A HDHP is a medical insurance plan that meets specific criteria set by the IRS. For 2017, a HDHP must meet the following standards:
|HDHP Minimum Annual Deductible||HDHP Out-of-Pocket Maximum||HSA Maximum Contribution Limit||HSA Catch-Up Contribution Limit|
If you are unsure if your plan meets the HDHP requirements, check with your insurance provider.
How much can I contribute to an HSA?
For 2017, you can contribute the following amounts:
- $3,400 if you have self-only coverage
- $6,750 if you have family coverage
- For those 55 and older, an additional $1000 “catch-up” contribution is allowed.
If you join an HDHP mid-year, there are special rules about how much you can contribute. To avoid possible complications, we recommend pro-rating your HSA contribution to not exceed the following monthly amounts:
- $283.33 (1/12 of $3,400) if you have self-only coverage
- $562.50 (1/12 of $6,750) if you have family coverage
So if you join an HDHP on October 1st, your HSA contributions should not exceed:
- $849.99 if you have self-only coverage
- $1,687.50 if you have family coverage
You are allowed to contribute more than the pro-rated amounts, but there can be negative tax consequences if your HSA eligibility changes.
Am I eligible for an HSA?
If you meet the following criteria, you are eligible to deposit money in an HSA:
- You are enrolled in a qualified high deductible health plan (HDHP).
- You cannot be claimed as anyone’s dependent.
- You are not covered by any non-qualified plans.
These eligibility rules determine if you can add to your HSA account, not if you can spend your HSA money. This is a handy feature should your eligibility change in the future.
What is a non-qualified plan?
A non-qualified plan is any medical plan that does not meet HDHP requirements. Coverage under any other medical plan (primary or secondary/dependent coverage) will make you ineligible for an HSA plan.
Three important details:
- Always check with your insurance provider to see if your plan is HSA compatible.
- Spouse coverage can affect your eligibility. If your spouse is enrolled in any medical plan, verify that you are not covered on their plan(s). Some plans cover spouses by default and could make you ineligible to contribute to an HSA plan.
- There are many commonly overlooked non-qualified plans. A few examples include:
- VA Benefits*
- Flexible Spending Accounts (FSA)
- Health Reimbursement Arrangement (HRA)
- Medical Reimbursement Plan (MRP)
*If you haven’t received Veteran’s benefits in the last three months, you can contribute to an HSA plan.

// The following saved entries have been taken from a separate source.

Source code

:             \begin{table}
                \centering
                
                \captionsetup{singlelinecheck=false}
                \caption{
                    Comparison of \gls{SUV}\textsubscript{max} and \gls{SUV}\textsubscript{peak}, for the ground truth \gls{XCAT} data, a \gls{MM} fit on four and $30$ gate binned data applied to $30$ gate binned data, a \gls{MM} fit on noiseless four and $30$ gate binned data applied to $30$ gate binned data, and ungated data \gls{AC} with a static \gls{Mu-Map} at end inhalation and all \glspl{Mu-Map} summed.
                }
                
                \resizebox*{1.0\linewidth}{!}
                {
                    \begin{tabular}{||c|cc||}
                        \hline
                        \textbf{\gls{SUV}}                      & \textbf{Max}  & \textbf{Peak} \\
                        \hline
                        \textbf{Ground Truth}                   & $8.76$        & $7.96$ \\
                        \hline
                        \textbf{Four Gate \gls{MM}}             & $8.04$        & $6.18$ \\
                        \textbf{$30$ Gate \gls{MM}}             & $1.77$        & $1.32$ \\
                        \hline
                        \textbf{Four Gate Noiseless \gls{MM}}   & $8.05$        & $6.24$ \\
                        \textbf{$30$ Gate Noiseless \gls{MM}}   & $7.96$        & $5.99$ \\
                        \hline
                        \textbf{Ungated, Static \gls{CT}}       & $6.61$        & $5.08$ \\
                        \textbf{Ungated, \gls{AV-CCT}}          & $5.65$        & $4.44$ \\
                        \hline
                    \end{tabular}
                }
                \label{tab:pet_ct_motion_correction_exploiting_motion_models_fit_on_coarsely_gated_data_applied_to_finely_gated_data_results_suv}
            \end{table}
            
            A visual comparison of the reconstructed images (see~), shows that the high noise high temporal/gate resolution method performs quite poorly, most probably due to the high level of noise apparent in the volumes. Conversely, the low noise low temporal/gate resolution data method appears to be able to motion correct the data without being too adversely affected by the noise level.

What expenses are eligible?
Eligible medical expenses are defined by the IRS in Section 213(d) and are listed in IRS Pub 502. Most medical, dental, vision and over-the-counter expenses used to treat a medical condition are eligible. These expenses can be for you, your spouse or your dependents even if they are not covered on your HDHP.
A few examples are:
- Office Visits
- Dental Cleanings
What expenses are not eligible?
- Health insurance premiums (other than COBRA and select Medicare plans)
- Non-medical expenses
- Cosmetic procedures (teeth whitening, cosmetic surgery, etc…)

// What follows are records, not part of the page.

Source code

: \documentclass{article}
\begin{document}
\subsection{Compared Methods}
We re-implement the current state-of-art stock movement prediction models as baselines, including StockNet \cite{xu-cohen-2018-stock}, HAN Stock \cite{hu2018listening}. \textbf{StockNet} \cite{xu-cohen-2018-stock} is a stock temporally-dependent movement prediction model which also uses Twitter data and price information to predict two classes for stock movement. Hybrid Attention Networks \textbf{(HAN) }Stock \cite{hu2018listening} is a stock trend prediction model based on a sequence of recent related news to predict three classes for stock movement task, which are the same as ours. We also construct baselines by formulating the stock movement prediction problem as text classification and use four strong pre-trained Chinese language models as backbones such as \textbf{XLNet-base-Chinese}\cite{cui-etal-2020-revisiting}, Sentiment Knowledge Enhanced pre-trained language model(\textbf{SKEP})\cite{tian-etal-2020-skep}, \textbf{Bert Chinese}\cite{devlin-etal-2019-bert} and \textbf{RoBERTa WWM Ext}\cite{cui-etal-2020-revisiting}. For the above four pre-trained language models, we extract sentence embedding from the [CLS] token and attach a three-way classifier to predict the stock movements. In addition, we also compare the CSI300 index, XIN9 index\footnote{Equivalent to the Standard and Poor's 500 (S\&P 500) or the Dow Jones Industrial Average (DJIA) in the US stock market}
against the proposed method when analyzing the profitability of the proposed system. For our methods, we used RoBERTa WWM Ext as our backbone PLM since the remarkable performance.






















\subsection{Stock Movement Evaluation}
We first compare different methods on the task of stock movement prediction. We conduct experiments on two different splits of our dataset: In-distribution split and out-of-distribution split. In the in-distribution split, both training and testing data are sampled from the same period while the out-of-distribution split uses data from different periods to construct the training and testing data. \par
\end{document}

- Medicare supplement insurance premiums
- Expenses reimbursed from any other source
How are contributions made to my HSA account?

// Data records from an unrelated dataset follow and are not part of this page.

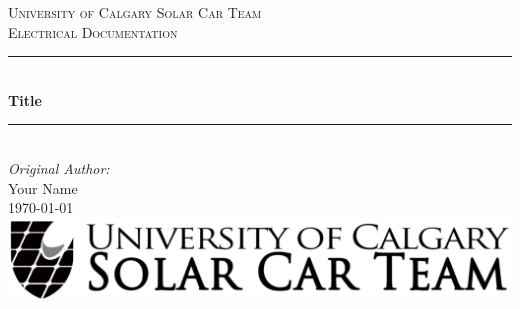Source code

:   \begin{titlepage}
  
    \newcommand{\HRule}{\rule{\linewidth}{0.5mm}} %
    
    \center %
     
    
    \textsc{\LARGE University of Calgary Solar Car Team}\\[1.5cm] %
    \textsc{\Large Electrical Documentation}\\[0.5cm] %
    
    
    \HRule \\[0.4cm]
      { \huge \bfseries Title}\\[0.4cm] %
    \HRule \\[1.5cm]
     
    
    \Large \emph{Original Author:}\\
    Your Name \\[3cm] %
    
    
    {\large \today}\\[2cm] %
    
    
    \includegraphics[width=\textwidth]{../Images/Logos/logo-wide.png}\\[1cm] %
     

\end{titlepage}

Contributions can be made by you, your employer or both. However, the total contributions are limited annually. There are two ways you can contribute to your HSA account:
- Do the paperwork – send your contribution to the bank. You’ve paid taxes on this money already so you’ll have to deduct this amount when you file your taxes.
- Skip the paperwork – Avoid the taxes and have your employer deduct your contribution pre-tax from your paycheck. They will forward your contribution to the bank. Your contributions are tax-free so there’s no need to worry about deducting on your taxes.